[[ Extracted data open ]]
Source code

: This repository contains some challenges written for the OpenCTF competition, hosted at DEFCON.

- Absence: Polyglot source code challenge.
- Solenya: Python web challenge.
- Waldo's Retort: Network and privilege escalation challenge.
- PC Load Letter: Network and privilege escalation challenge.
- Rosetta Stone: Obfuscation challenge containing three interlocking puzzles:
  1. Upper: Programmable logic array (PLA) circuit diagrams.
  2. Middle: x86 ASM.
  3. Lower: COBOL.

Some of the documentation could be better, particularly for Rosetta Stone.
[[ Extracted data closed ]]
» Description of the task
Return each line of the data exactly as it was given.

» Response
Source code

: This repository contains some challenges written for the OpenCTF competition, hosted at DEFCON.

- Absence: Polyglot source code challenge.
- Solenya: Python web challenge.
- Waldo's Retort: Network and privilege escalation challenge.
- PC Load Letter: Network and privilege escalation challenge.
- Rosetta Stone: Obfuscation challenge containing three interlocking puzzles:
  1. Upper: Programmable logic array (PLA) circuit diagrams.
  2. Middle: x86 ASM.
  3. Lower: COBOL.

Some of the documentation could be better, particularly for Rosetta Stone.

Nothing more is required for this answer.